• Problem to solve: Restate the entries word for word, leaving nothing out.

• Stored data entries:

+--

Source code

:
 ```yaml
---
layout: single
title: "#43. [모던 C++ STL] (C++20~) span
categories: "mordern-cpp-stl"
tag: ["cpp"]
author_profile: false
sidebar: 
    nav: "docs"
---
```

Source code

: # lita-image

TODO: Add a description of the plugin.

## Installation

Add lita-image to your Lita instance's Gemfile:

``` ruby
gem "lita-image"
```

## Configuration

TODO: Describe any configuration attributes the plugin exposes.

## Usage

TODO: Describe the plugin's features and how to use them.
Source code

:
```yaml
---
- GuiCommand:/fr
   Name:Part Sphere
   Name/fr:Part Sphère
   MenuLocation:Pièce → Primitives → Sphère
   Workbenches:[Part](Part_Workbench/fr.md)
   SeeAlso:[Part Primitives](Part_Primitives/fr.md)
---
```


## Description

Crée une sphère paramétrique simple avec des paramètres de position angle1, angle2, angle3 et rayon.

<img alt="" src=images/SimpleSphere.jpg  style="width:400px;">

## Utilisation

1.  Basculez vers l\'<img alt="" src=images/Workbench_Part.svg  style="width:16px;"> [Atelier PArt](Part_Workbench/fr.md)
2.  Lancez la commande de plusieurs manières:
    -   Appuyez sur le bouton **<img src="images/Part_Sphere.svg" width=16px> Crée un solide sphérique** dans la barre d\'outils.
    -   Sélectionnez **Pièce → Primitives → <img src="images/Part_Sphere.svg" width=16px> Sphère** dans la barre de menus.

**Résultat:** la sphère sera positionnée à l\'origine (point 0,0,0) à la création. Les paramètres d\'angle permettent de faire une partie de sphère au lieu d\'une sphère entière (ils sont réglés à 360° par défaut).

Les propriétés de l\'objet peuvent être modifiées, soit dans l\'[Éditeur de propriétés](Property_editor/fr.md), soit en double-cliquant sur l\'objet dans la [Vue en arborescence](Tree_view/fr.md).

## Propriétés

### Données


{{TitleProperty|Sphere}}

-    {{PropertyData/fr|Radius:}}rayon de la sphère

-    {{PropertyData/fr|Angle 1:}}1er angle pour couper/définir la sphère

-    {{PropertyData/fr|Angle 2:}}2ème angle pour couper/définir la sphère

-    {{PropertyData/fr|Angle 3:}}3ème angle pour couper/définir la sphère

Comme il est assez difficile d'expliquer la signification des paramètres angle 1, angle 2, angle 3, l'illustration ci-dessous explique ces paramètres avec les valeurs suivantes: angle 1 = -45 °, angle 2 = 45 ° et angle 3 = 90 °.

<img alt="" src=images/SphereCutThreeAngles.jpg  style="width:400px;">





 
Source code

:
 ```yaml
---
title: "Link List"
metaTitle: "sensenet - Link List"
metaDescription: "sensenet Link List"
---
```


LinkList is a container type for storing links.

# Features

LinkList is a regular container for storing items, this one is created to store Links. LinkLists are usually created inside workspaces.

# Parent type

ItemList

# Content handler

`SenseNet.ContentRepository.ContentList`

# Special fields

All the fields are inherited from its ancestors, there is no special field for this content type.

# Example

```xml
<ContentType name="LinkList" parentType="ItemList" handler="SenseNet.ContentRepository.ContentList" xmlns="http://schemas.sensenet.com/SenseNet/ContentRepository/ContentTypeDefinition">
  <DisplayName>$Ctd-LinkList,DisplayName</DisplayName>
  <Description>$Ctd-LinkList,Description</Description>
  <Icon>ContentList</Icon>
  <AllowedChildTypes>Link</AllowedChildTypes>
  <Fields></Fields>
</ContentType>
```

+--

• Solution:
Source code

:
 ```yaml
---
layout: single
title: "#43. [모던 C++ STL] (C++20~) span
categories: "mordern-cpp-stl"
tag: ["cpp"]
author_profile: false
sidebar: 
    nav: "docs"
---
```

Source code

: # lita-image

TODO: Add a description of the plugin.

## Installation

Add lita-image to your Lita instance's Gemfile:

``` ruby
gem "lita-image"
```

## Configuration

TODO: Describe any configuration attributes the plugin exposes.

## Usage

TODO: Describe the plugin's features and how to use them.
Source code

:
```yaml
---
- GuiCommand:/fr
   Name:Part Sphere
   Name/fr:Part Sphère
   MenuLocation:Pièce → Primitives → Sphère
   Workbenches:[Part](Part_Workbench/fr.md)
   SeeAlso:[Part Primitives](Part_Primitives/fr.md)
---
```


## Description

Crée une sphère paramétrique simple avec des paramètres de position angle1, angle2, angle3 et rayon.

<img alt="" src=images/SimpleSphere.jpg  style="width:400px;">

## Utilisation

1.  Basculez vers l\'<img alt="" src=images/Workbench_Part.svg  style="width:16px;"> [Atelier PArt](Part_Workbench/fr.md)
2.  Lancez la commande de plusieurs manières:
    -   Appuyez sur le bouton **<img src="images/Part_Sphere.svg" width=16px> Crée un solide sphérique** dans la barre d\'outils.
    -   Sélectionnez **Pièce → Primitives → <img src="images/Part_Sphere.svg" width=16px> Sphère** dans la barre de menus.

**Résultat:** la sphère sera positionnée à l\'origine (point 0,0,0) à la création. Les paramètres d\'angle permettent de faire une partie de sphère au lieu d\'une sphère entière (ils sont réglés à 360° par défaut).

Les propriétés de l\'objet peuvent être modifiées, soit dans l\'[Éditeur de propriétés](Property_editor/fr.md), soit en double-cliquant sur l\'objet dans la [Vue en arborescence](Tree_view/fr.md).

## Propriétés

### Données


{{TitleProperty|Sphere}}

-    {{PropertyData/fr|Radius:}}rayon de la sphère

-    {{PropertyData/fr|Angle 1:}}1er angle pour couper/définir la sphère

-    {{PropertyData/fr|Angle 2:}}2ème angle pour couper/définir la sphère

-    {{PropertyData/fr|Angle 3:}}3ème angle pour couper/définir la sphère

Comme il est assez difficile d'expliquer la signification des paramètres angle 1, angle 2, angle 3, l'illustration ci-dessous explique ces paramètres avec les valeurs suivantes: angle 1 = -45 °, angle 2 = 45 ° et angle 3 = 90 °.

<img alt="" src=images/SphereCutThreeAngles.jpg  style="width:400px;">





 
Source code

:
 ```yaml
---
title: "Link List"
metaTitle: "sensenet - Link List"
metaDescription: "sensenet Link List"
---
```


LinkList is a container type for storing links.

# Features

LinkList is a regular container for storing items, this one is created to store Links. LinkLists are usually created inside workspaces.

# Parent type

ItemList

# Content handler

`SenseNet.ContentRepository.ContentList`

# Special fields

All the fields are inherited from its ancestors, there is no special field for this content type.

# Example

```xml
<ContentType name="LinkList" parentType="ItemList" handler="SenseNet.ContentRepository.ContentList" xmlns="http://schemas.sensenet.com/SenseNet/ContentRepository/ContentTypeDefinition">
  <DisplayName>$Ctd-LinkList,DisplayName</DisplayName>
  <Description>$Ctd-LinkList,Description</Description>
  <Icon>ContentList</Icon>
  <AllowedChildTypes>Link</AllowedChildTypes>
  <Fields></Fields>
</ContentType>
```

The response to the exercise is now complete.